Still, that would only be 10,000 votes. Joe Biden leads in the state by more than 53,000 votes, which has led to the Democrat being declared the president-elect. Pennsylvania is not sufficient to changing that outcome for Trump, but without it, he has no viable path to a majority in the Electoral College.
This illustrates how difficult the task ahead is for Trump and his legal team. They are contesting the results in multiple states, with recounts coming in Georgia and possibly Wisconsin. They have filed lawsuits in Pennsylvania, Michigan, Wisconsin, Arizona, and Nevada. Many of these suits have failed.

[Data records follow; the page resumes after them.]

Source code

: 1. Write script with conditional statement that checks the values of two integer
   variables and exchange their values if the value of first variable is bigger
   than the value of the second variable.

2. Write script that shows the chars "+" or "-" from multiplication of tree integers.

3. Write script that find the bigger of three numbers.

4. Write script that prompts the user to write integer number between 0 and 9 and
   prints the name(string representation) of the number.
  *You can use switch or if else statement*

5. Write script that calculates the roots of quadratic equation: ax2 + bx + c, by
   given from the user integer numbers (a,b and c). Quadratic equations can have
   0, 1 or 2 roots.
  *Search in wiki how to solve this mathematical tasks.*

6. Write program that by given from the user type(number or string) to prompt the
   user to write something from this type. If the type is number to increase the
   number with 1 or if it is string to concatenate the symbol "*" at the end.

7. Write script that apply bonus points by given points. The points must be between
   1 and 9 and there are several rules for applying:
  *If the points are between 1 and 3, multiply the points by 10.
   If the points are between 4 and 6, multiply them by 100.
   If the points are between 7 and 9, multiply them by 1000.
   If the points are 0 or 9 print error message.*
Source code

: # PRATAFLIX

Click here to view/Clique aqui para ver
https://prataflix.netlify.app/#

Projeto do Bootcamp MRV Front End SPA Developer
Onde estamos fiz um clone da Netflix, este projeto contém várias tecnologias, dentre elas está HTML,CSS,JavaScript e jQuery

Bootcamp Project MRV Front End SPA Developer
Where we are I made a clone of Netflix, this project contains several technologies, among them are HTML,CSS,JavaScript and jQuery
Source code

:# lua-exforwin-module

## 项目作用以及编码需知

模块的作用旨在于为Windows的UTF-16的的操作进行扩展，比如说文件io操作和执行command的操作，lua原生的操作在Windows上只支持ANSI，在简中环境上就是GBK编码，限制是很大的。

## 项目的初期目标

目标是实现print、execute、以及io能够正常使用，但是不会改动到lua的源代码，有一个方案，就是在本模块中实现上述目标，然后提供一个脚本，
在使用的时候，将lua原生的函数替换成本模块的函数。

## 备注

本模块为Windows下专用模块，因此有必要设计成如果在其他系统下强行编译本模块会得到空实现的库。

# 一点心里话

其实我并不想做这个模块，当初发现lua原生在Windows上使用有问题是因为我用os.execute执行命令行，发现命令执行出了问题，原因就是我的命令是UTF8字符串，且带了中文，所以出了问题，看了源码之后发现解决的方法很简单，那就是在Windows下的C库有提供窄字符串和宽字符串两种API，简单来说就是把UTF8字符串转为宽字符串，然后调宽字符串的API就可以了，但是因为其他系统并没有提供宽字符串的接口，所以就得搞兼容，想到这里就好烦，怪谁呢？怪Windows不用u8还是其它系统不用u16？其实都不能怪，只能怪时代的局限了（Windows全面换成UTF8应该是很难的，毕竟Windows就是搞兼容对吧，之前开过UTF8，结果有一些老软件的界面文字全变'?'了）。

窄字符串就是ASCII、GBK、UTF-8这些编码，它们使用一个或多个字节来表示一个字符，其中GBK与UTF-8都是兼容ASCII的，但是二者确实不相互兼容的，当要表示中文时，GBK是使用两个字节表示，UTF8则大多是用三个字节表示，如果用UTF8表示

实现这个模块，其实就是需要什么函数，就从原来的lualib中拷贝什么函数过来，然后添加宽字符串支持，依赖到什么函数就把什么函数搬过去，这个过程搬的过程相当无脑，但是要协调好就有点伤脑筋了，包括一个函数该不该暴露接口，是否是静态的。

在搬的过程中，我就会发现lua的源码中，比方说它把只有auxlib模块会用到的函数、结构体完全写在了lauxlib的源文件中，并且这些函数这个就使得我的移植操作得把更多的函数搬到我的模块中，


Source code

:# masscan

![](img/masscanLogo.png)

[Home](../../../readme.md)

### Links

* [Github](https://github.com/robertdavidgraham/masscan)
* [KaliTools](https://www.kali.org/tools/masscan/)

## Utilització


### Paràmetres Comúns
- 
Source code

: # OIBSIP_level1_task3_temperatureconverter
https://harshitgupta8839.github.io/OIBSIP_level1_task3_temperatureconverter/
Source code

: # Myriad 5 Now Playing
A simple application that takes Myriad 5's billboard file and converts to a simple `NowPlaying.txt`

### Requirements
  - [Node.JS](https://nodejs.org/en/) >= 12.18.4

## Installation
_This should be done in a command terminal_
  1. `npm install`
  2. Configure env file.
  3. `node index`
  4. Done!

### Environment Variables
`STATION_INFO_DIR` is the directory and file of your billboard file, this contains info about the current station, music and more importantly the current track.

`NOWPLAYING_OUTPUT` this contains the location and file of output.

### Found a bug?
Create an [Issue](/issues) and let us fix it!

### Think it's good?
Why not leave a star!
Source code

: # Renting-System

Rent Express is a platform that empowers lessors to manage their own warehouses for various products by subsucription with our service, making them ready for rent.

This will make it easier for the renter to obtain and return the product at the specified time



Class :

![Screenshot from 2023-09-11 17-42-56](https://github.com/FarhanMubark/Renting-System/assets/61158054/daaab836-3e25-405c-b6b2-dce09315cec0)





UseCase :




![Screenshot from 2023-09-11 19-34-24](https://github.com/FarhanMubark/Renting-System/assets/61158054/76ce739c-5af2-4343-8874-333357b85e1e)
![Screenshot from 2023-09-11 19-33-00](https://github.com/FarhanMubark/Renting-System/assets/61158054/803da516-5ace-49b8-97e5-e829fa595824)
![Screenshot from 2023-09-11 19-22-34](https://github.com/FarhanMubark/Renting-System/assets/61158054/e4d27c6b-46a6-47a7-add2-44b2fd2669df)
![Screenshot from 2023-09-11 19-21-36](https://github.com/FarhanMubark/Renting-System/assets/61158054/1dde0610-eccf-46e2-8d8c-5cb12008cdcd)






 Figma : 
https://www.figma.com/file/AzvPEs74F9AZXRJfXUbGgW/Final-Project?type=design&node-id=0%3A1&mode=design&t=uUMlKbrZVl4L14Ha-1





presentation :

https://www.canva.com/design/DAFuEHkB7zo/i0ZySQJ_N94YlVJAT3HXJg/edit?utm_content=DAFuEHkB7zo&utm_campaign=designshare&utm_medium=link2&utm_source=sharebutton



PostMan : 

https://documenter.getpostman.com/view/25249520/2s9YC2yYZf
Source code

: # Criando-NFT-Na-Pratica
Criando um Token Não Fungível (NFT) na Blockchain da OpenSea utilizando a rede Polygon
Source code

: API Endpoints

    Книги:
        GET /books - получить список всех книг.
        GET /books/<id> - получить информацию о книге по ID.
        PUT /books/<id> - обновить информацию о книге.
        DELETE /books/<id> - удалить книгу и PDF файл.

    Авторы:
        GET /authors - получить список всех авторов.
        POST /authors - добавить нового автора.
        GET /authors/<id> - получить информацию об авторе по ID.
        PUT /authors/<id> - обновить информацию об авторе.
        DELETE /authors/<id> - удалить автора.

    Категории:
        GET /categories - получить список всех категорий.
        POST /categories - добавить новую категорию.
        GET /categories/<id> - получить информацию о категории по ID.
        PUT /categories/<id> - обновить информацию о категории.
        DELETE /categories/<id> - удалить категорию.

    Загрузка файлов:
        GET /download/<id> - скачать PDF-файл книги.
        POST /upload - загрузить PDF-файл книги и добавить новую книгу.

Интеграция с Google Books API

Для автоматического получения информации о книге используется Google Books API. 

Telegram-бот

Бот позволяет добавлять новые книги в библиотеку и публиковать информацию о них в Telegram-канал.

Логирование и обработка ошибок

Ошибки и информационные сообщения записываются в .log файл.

Al Gore fought for 37 days to challenge the result in Florida and, by extension, the 2000 presidential race. But that was a single state where fewer than 600 votes separated him from Republican opponent George W. Bush. The U.S. Supreme Court ultimately left that tally in place when it ruled against him in the controversial Bush v. Gore decision.
Trump needs to succeed in challenging the results in several states where he trails Biden by tens of thousands of votes. “The legal efforts are going absolutely nowhere, and I think Trump recognizes that deep down,” said a Republican operative in Washington. “But on the surface, he needs to fight it for his base for a little while longer. He also has a couple of hardcore staffers who are telling him he can still win.”
Supporters of the president, including former New York City Mayor Rudy Giuliani and White House press secretary Kayleigh McEnany, have made more extensive fraud claims in public than the attorneys have in court. Trump has gone even further. He tweeted in all caps about unsubstantiated claims that Dominion voting machines deleted 2.7 million Trump votes nationwide, helping to swing Pennsylvania against him.
This may make the legal team’s job even more difficult. It also puts pressure on judges, including the three sitting justices Trump appointed to the Supreme Court, who might be inclined to side with the legal team on some legal or constitutional issues but don’t want to be seen as serving partisan political ends.
But the optics of states showing Trump leads on election night, pausing counting, and then flipping to Biden once the count resumed has many rank-and-file Republicans concerned. Trump victory true believers are plentiful on the campaign’s data team, the forecasts of which were closer in many battleground states than the public polling.
“I think Trump has to explore every legal angle and contest every vote that he can,” said GOP strategist John Feehery. “Not just because he thought he won but also because his voters think he won. Transparency is about the only thing that will help the country to move forward.”
One question that remains is at what point the challenges help people accept the result versus when they ensure they will never be accepted by one side of the political divide, as was the case in 1960, 2000, and 2016.
“The endgame is that he does exactly what he feels the Dems did to him for four years: delegitimize Biden as much as he can,” said the operative. “I’m not sure if it works, but I think he wants to try to hurt Biden as he prepares to take office.”
The “safe harbor” date for states to select their electors is Dec. 8, six days before the Electoral College is scheduled to meet.